In February and March 2019, Thurrock Museum held a vote to decide which object from their collection would be featured in a travelling exhibition. One of the candidate objects was a Samian ware dish found on the Thames shore at Tilbury.
The Thames became tidal at Tilbury during the Neolithic. At that point or shortly after, a natural salt marsh was established, replacing the previous woodland landscape of oak, alder and hazel. This salt marsh was exploited during the Bronze and Iron Ages for salt making and (probably) fishing and grazing.
The Tilbury marshland was sufficiently remote that it attracted at least one hermit – Thomas the hermit was there in 1161. The hermitage was eventually suppressed by Henry VIII in the 1530s, although it is not clear whether there was actually a hermit continuously on the site throughout the period from 1161 until 1540.
However, between the early and late Roman period, the river level dropped by about 1.5 metres. Since by this stage there was a mature salt marsh that only flooded at the highest tide, a drop of river level of this magnitude took the marshes well above the level of the high tide. These 3rd century water levels, significantly lower than now, made it possible to establish a settlement in what later reverted to salt marshes. This permitted prolonged occupation and probably arable farming.
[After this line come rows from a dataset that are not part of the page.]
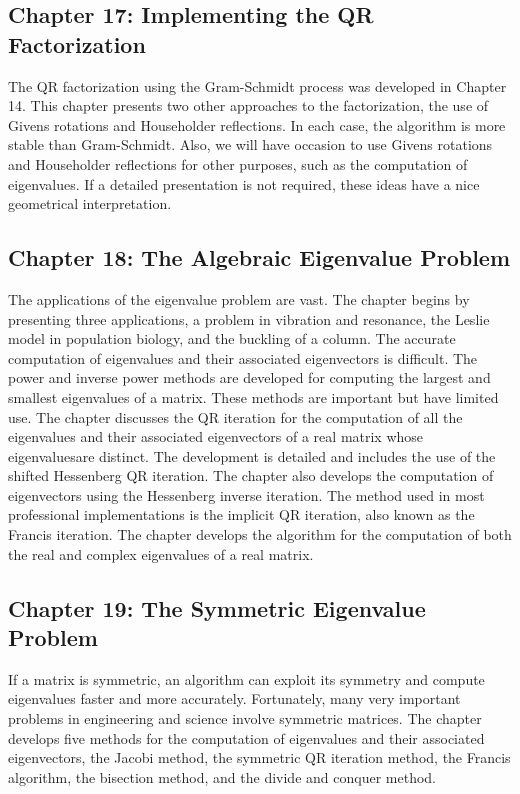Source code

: \documentclass[../main.tex]{subfiles}
\begin{document}
\subsection*{Chapter 17: Implementing the QR Factorization}
The QR factorization using the Gram-Schmidt process was developed in Chapter 14. This chapter presents two other approaches to the factorization, the use of Givens rotations and Householder reflections. In each case, the algorithm is more stable than Gram-Schmidt. Also, we will have occasion to use Givens rotations and Householder reflections for other purposes, such as the computation of eigenvalues. If a detailed presentation is not required, these ideas have a nice geometrical interpretation.
\subsection*{Chapter 18: The Algebraic Eigenvalue Problem}
The applications of the eigenvalue problem are vast. The chapter begins by presenting three applications, a problem in vibration and resonance, the Leslie model in population biology, and the buckling of a column. The accurate computation of eigenvalues and their associated eigenvectors is difficult. The power and inverse power methods are developed for computing the largest and smallest eigenvalues of a matrix. These methods are important but have limited use. The chapter discusses the QR iteration for the computation of all the eigenvalues and their associated eigenvectors of a real matrix whose eigenvaluesare distinct. The development is detailed and includes the use of the shifted Hessenberg QR iteration. The chapter also develops the computation of eigenvectors using the Hessenberg inverse iteration. The method used in most professional implementations is the implicit QR iteration, also known as the Francis iteration. The chapter develops the algorithm for the computation of both the real and complex eigenvalues of a real matrix.

\subsection*{Chapter 19: The Symmetric Eigenvalue Problem}
If a matrix is symmetric, an algorithm can exploit its symmetry and compute eigenvalues faster and more accurately. Fortunately, many very important problems in engineering and science involve symmetric matrices. The chapter develops five methods for the computation of eigenvalues and their associated eigenvectors, the Jacobi method, the symmetric QR iteration method, the Francis algorithm, the bisection method, and the divide and conquer method.
\end{document}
Evidence for a Roman settlement in Tilbury was found while the docks were being built. The archaeological evidence illustrates life during the Roman period. Roman tiles and pottery, with bones and food refuse, oyster and snail shells, tiles and flint blocks were all observed. These finds were on a “mossy and grass-grow surface” at a depth of 7 feet (just over 2 metres). This is almost exactly the depth at which Devoy notes a peat layer which he dates to 1750 BP (roughly AD 200). Peat is not produced in a salt marsh. Romano British occupation of the marshes is supported by Jonathan Catton who noted that in 1920, 3 hut circles (dated to 1st or 2nd century AD) were discovered on the East Tilbury foreshore below the current high water mark. Unfortunately, the location is now lost under a land fill site.